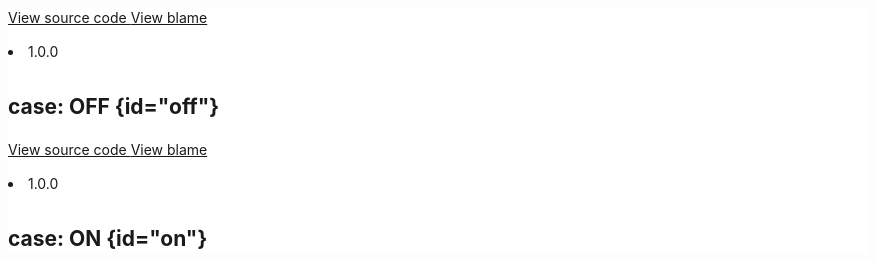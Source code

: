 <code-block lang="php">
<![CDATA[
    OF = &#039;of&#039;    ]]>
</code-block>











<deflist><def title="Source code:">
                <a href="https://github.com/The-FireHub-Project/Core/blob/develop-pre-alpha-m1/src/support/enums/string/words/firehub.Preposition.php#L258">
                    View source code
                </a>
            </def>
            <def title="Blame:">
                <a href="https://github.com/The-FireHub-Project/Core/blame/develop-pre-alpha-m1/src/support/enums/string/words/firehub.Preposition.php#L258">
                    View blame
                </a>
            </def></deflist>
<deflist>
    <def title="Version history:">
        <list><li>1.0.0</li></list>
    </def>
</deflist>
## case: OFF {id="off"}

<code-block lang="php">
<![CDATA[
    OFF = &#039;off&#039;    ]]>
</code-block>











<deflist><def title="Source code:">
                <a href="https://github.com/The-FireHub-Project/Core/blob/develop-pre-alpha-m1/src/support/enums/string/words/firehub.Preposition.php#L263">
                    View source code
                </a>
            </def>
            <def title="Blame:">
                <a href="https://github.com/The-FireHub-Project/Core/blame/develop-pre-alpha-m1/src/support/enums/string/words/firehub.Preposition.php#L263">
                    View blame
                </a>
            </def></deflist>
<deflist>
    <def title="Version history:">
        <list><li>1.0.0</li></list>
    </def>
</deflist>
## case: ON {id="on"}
========================================================================
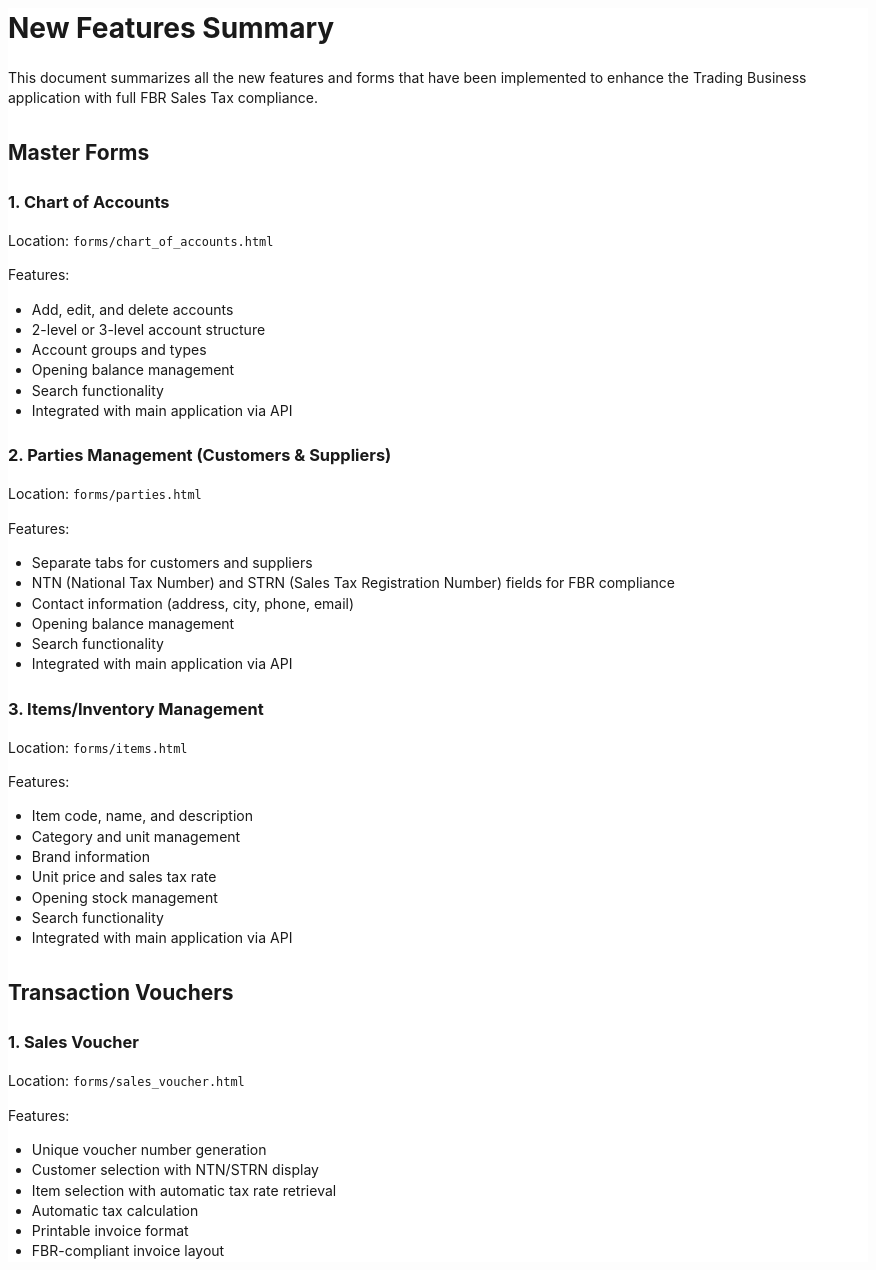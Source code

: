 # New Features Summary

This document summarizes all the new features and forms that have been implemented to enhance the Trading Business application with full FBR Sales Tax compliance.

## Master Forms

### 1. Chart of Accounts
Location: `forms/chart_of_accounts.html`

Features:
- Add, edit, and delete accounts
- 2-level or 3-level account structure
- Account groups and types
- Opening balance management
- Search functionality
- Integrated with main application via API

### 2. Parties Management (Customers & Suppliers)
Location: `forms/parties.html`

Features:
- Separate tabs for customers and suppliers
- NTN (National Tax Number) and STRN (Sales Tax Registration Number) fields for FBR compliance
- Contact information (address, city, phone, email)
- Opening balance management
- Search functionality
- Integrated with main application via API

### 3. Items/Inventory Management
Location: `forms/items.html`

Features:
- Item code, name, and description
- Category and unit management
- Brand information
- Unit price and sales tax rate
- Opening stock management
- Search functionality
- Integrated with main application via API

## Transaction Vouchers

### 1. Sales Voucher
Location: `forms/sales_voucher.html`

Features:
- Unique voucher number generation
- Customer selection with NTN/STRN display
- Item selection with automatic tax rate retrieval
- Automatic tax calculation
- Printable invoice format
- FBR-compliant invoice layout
========================================================================
Exercise requirements:
Reproduce only the lines above, starting at the line with "### 2. Parties" and ending at the line with "- Customer selection with NTN/STRN display", exactly as written.

Answer to this exercise:
### 2. Parties Management (Customers & Suppliers)
Location: `forms/parties.html`

Features:
- Separate tabs for customers and suppliers
- NTN (National Tax Number) and STRN (Sales Tax Registration Number) fields for FBR compliance
- Contact information (address, city, phone, email)
- Opening balance management
- Search functionality
- Integrated with main application via API

### 3. Items/Inventory Management
Location: `forms/items.html`

Features:
- Item code, name, and description
- Category and unit management
- Brand information
- Unit price and sales tax rate
- Opening stock management
- Search functionality
- Integrated with main application via API

## Transaction Vouchers

### 1. Sales Voucher
Location: `forms/sales_voucher.html`

Features:
- Unique voucher number generation
- Customer selection with NTN/STRN display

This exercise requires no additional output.